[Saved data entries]
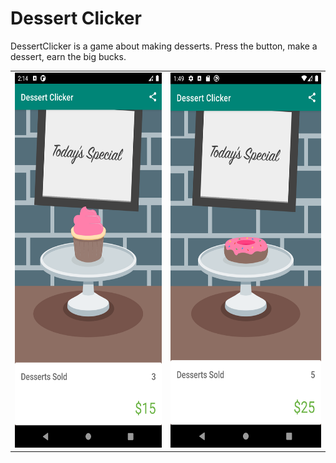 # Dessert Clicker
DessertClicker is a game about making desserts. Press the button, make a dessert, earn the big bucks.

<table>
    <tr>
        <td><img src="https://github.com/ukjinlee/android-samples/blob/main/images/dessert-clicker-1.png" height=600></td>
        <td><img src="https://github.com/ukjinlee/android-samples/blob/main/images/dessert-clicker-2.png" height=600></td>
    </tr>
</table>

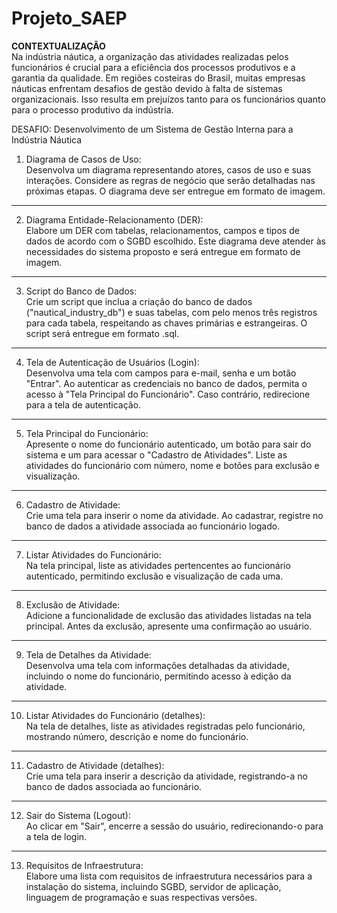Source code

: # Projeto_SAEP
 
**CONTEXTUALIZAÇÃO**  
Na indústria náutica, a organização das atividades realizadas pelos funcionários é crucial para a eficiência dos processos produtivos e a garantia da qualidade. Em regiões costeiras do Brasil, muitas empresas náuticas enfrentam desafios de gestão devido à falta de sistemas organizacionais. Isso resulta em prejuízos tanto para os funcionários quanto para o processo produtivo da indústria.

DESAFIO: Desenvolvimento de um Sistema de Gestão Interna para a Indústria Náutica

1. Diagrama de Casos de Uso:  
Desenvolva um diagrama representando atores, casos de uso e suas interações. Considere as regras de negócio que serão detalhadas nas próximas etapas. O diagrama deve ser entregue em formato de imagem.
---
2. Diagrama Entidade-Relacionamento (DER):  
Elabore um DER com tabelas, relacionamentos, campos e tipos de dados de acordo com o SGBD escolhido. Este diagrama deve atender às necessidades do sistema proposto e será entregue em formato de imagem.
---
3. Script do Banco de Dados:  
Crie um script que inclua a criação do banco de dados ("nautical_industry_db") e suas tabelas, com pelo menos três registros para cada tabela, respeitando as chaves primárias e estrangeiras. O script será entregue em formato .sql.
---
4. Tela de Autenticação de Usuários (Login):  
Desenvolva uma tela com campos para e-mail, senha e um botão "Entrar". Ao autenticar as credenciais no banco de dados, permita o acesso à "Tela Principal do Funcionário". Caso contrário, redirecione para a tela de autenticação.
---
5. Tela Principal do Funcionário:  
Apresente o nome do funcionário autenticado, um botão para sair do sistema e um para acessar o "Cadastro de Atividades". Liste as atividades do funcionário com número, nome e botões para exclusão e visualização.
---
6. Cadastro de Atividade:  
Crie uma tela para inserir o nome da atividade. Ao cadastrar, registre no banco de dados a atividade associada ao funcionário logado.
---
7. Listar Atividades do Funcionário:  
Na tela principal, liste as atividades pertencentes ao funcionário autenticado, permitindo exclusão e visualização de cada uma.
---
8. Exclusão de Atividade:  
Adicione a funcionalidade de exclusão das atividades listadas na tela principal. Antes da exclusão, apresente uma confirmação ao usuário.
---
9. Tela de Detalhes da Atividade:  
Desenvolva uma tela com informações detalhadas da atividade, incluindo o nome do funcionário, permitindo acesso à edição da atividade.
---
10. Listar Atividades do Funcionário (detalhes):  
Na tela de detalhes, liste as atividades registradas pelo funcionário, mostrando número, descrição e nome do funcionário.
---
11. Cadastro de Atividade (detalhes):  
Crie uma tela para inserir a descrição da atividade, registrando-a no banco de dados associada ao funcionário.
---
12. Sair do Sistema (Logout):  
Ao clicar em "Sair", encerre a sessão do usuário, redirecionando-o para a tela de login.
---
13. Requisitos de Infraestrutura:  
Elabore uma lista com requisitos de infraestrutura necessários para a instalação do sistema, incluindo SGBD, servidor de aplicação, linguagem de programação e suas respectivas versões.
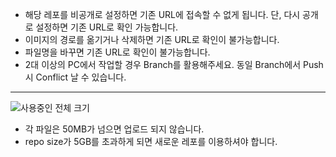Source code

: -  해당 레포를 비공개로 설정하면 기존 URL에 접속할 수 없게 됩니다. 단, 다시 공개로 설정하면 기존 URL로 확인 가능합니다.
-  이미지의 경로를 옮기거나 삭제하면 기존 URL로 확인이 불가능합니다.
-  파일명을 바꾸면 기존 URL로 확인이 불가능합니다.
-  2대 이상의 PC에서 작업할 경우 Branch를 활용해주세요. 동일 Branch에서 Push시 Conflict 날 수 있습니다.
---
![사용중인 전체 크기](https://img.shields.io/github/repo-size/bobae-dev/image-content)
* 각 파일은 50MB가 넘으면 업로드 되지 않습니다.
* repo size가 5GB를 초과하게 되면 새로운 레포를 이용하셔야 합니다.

Problem to work on
Would you give the data above again word for word, minus the pictures?

Output
 # Dessert Clicker
DessertClicker is a game about making desserts. Press the button, make a dessert, earn the big bucks.

<table>
    <tr>
        <td><img src="https://github.com/ukjinlee/android-samples/blob/main/images/dessert-clicker-1.png" height=600></td>
        <td><img src="https://github.com/ukjinlee/android-samples/blob/main/images/dessert-clicker-2.png" height=600></td>
    </tr>
</table>

Source code

: # Projeto_SAEP
 
**CONTEXTUALIZAÇÃO**  
Na indústria náutica, a organização das atividades realizadas pelos funcionários é crucial para a eficiência dos processos produtivos e a garantia da qualidade. Em regiões costeiras do Brasil, muitas empresas náuticas enfrentam desafios de gestão devido à falta de sistemas organizacionais. Isso resulta em prejuízos tanto para os funcionários quanto para o processo produtivo da indústria.

DESAFIO: Desenvolvimento de um Sistema de Gestão Interna para a Indústria Náutica

1. Diagrama de Casos de Uso:  
Desenvolva um diagrama representando atores, casos de uso e suas interações. Considere as regras de negócio que serão detalhadas nas próximas etapas. O diagrama deve ser entregue em formato de imagem.
---
2. Diagrama Entidade-Relacionamento (DER):  
Elabore um DER com tabelas, relacionamentos, campos e tipos de dados de acordo com o SGBD escolhido. Este diagrama deve atender às necessidades do sistema proposto e será entregue em formato de imagem.
---
3. Script do Banco de Dados:  
Crie um script que inclua a criação do banco de dados ("nautical_industry_db") e suas tabelas, com pelo menos três registros para cada tabela, respeitando as chaves primárias e estrangeiras. O script será entregue em formato .sql.
---
4. Tela de Autenticação de Usuários (Login):  
Desenvolva uma tela com campos para e-mail, senha e um botão "Entrar". Ao autenticar as credenciais no banco de dados, permita o acesso à "Tela Principal do Funcionário". Caso contrário, redirecione para a tela de autenticação.
---
5. Tela Principal do Funcionário:  
Apresente o nome do funcionário autenticado, um botão para sair do sistema e um para acessar o "Cadastro de Atividades". Liste as atividades do funcionário com número, nome e botões para exclusão e visualização.
---
6. Cadastro de Atividade:  
Crie uma tela para inserir o nome da atividade. Ao cadastrar, registre no banco de dados a atividade associada ao funcionário logado.
---
7. Listar Atividades do Funcionário:  
Na tela principal, liste as atividades pertencentes ao funcionário autenticado, permitindo exclusão e visualização de cada uma.
---
8. Exclusão de Atividade:  
Adicione a funcionalidade de exclusão das atividades listadas na tela principal. Antes da exclusão, apresente uma confirmação ao usuário.
---
9. Tela de Detalhes da Atividade:  
Desenvolva uma tela com informações detalhadas da atividade, incluindo o nome do funcionário, permitindo acesso à edição da atividade.
---
10. Listar Atividades do Funcionário (detalhes):  
Na tela de detalhes, liste as atividades registradas pelo funcionário, mostrando número, descrição e nome do funcionário.
---
11. Cadastro de Atividade (detalhes):  
Crie uma tela para inserir a descrição da atividade, registrando-a no banco de dados associada ao funcionário.
---
12. Sair do Sistema (Logout):  
Ao clicar em "Sair", encerre a sessão do usuário, redirecionando-o para a tela de login.
---
13. Requisitos de Infraestrutura:  
Elabore uma lista com requisitos de infraestrutura necessários para a instalação do sistema, incluindo SGBD, servidor de aplicação, linguagem de programação e suas respectivas versões.
Source code

: -  해당 레포를 비공개로 설정하면 기존 URL에 접속할 수 없게 됩니다. 단, 다시 공개로 설정하면 기존 URL로 확인 가능합니다.
-  이미지의 경로를 옮기거나 삭제하면 기존 URL로 확인이 불가능합니다.
-  파일명을 바꾸면 기존 URL로 확인이 불가능합니다.
-  2대 이상의 PC에서 작업할 경우 Branch를 활용해주세요. 동일 Branch에서 Push시 Conflict 날 수 있습니다.
---
![사용중인 전체 크기](https://img.shields.io/github/repo-size/bobae-dev/image-content)
* 각 파일은 50MB가 넘으면 업로드 되지 않습니다.
* repo size가 5GB를 초과하게 되면 새로운 레포를 이용하셔야 합니다.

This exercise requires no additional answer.